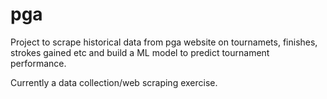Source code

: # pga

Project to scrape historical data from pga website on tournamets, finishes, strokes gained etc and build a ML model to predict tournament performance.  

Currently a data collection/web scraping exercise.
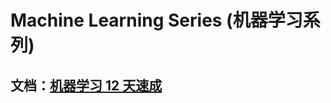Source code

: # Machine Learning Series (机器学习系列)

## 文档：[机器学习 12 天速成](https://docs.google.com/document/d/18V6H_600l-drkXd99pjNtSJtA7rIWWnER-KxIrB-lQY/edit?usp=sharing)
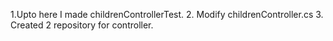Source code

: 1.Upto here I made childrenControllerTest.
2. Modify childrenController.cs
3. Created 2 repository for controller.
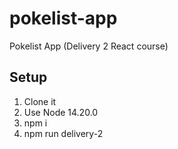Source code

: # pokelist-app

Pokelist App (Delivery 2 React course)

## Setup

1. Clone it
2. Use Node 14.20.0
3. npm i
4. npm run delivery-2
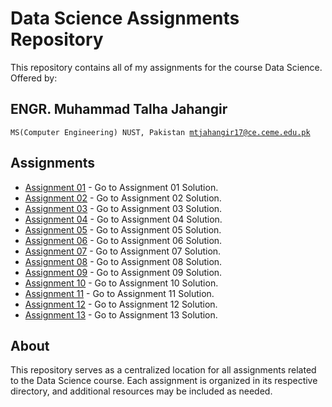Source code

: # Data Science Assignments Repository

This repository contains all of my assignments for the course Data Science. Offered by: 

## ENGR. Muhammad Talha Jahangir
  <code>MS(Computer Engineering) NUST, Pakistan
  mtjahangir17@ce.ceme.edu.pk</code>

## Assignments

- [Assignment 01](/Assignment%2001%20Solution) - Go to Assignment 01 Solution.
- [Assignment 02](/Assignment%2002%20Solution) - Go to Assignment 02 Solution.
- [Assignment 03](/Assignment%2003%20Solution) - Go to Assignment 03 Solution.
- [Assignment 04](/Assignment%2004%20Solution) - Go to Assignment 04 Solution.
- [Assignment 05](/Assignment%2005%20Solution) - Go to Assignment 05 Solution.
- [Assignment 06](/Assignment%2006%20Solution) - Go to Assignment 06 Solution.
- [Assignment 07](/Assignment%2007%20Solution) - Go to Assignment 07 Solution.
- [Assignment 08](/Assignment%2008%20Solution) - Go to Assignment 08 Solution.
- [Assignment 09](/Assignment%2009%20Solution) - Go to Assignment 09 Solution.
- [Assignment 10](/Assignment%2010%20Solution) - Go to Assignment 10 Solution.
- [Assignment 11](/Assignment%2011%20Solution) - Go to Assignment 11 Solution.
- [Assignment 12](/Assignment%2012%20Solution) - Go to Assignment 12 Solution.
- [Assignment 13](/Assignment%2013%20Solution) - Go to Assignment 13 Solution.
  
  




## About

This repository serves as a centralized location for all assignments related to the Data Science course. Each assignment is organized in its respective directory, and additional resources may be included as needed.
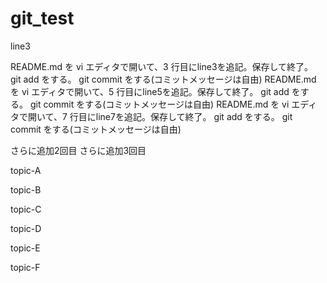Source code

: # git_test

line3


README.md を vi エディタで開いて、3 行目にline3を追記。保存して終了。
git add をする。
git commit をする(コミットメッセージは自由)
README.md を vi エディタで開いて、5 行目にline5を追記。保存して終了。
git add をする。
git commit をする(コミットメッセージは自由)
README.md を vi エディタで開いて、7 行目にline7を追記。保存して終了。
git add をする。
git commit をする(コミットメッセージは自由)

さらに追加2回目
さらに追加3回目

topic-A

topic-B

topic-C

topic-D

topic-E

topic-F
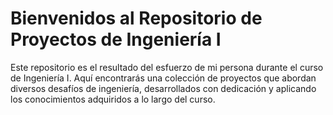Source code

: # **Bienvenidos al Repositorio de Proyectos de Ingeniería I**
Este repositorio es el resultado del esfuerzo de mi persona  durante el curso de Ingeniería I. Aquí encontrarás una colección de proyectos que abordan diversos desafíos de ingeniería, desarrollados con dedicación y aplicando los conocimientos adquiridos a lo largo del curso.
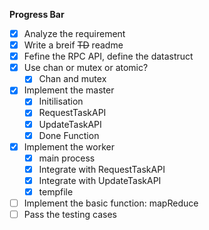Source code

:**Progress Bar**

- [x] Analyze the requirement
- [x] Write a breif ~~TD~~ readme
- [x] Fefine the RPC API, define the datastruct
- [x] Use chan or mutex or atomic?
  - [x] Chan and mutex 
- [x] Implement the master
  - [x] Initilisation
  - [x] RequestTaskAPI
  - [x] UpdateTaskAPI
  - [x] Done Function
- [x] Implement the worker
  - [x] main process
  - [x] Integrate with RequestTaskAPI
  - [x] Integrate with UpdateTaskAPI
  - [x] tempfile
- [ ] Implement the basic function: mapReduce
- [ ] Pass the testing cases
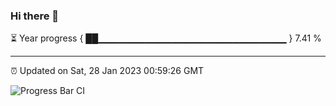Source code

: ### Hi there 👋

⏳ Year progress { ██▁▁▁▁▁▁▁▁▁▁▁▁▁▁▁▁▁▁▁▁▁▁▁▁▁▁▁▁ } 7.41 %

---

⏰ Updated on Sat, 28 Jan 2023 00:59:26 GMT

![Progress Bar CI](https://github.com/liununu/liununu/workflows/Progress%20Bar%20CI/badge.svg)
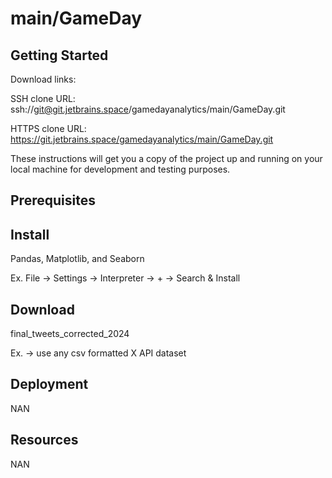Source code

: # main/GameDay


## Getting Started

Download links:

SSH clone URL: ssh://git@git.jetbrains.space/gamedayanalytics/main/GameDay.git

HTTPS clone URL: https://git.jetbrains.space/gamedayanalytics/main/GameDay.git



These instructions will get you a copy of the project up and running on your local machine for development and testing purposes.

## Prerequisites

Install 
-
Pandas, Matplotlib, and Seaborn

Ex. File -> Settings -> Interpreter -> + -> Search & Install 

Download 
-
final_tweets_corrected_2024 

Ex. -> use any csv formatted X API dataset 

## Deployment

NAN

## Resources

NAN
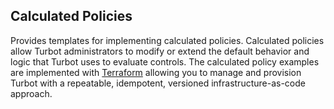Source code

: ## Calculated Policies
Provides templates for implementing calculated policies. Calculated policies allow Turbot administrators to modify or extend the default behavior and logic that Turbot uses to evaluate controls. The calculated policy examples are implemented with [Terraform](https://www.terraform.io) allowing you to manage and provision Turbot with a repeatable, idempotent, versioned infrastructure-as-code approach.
---
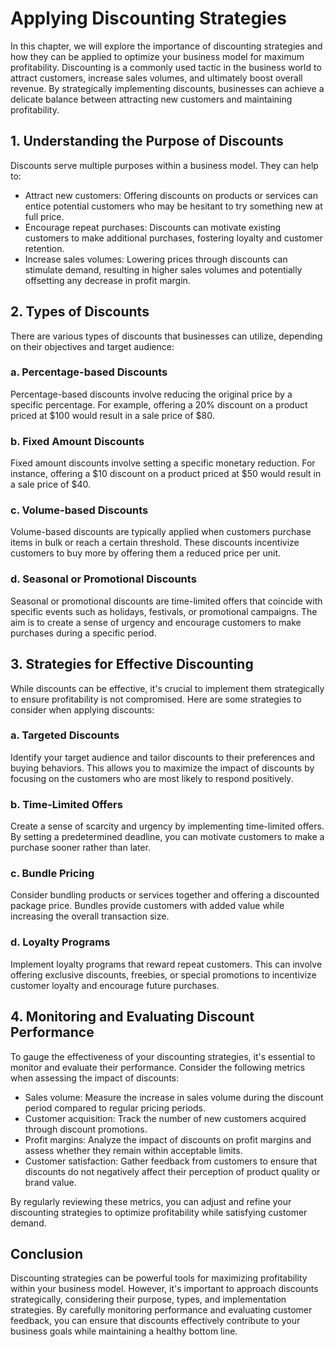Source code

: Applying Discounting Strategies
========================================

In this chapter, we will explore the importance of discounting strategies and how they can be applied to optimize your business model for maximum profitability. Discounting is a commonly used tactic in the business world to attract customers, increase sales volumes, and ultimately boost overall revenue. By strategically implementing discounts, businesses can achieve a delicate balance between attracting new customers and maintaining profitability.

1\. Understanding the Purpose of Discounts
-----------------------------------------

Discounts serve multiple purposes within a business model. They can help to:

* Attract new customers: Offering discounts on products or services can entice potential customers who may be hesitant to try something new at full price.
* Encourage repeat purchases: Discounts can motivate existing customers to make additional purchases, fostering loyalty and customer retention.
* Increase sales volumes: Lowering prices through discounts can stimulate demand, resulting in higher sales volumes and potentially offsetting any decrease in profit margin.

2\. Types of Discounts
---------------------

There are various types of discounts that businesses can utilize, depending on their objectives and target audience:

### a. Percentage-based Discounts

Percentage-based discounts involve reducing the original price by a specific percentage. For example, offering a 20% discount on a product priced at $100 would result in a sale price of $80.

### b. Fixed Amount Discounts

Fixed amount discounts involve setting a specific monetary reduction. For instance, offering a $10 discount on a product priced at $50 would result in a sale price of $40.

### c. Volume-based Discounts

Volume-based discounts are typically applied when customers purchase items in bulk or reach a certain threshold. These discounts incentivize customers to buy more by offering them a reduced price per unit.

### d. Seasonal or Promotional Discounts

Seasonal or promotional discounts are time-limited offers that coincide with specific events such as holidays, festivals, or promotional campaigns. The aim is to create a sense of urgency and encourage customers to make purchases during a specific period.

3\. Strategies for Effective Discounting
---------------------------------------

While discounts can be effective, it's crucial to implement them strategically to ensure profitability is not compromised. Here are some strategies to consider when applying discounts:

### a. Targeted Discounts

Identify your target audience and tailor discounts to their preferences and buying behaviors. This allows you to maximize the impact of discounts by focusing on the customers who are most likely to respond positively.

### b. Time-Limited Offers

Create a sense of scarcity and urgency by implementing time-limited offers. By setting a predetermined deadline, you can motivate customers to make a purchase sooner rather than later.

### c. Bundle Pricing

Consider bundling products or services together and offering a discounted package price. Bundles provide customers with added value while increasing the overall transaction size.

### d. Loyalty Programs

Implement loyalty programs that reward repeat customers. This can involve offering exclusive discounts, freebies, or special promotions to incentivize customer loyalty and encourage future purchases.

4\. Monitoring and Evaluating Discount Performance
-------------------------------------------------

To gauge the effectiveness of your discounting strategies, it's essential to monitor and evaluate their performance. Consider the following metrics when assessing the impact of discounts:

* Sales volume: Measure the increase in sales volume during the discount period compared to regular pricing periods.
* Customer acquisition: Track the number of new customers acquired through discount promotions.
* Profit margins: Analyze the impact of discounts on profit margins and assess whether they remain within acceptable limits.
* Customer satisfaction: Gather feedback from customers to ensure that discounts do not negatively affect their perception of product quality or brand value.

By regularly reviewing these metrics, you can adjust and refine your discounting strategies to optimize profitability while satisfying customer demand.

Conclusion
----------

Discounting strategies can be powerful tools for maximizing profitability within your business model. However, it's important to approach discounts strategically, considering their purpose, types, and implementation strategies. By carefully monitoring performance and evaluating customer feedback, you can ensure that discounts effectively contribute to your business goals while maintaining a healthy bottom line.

Directions for this task: Show each line of the data that contains the string "Science".

Task result:
: # Data Science Assignments Repository
This repository contains all of my assignments for the course Data Science. Offered by: 
This repository serves as a centralized location for all assignments related to the Data Science course. Each assignment is organized in its respective directory, and additional resources may be included as needed.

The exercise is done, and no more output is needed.